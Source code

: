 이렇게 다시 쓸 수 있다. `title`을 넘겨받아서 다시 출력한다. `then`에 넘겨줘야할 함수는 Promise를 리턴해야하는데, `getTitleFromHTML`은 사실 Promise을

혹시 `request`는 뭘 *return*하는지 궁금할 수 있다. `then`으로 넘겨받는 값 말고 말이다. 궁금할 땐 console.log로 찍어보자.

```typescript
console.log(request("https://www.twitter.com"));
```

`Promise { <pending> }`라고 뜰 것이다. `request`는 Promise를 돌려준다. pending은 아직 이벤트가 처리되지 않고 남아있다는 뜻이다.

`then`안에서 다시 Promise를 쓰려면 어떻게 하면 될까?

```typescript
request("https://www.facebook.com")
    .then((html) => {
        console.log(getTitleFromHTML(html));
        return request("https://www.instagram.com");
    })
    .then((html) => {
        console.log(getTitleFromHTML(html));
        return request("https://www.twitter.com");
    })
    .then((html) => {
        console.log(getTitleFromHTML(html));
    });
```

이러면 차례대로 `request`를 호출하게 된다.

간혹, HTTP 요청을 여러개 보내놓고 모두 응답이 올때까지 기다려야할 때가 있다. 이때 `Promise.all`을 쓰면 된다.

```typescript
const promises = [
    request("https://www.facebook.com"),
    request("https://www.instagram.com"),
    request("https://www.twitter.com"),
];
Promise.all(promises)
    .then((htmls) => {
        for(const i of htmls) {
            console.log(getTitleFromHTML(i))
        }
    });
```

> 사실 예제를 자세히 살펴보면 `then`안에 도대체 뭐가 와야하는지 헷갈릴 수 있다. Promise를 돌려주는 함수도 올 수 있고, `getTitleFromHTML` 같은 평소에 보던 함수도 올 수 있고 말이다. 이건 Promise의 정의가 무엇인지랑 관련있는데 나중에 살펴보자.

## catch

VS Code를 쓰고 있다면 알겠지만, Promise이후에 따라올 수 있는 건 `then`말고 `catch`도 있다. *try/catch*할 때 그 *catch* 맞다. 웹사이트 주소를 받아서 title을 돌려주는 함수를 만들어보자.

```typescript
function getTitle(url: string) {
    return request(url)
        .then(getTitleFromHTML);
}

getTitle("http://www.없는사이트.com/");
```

_ _ _

| WORK TASK |
For each line above that includes "facebook", make a copy.

| OUTPUT OF THE TASK |
request("https://www.facebook.com")
    request("https://www.facebook.com"),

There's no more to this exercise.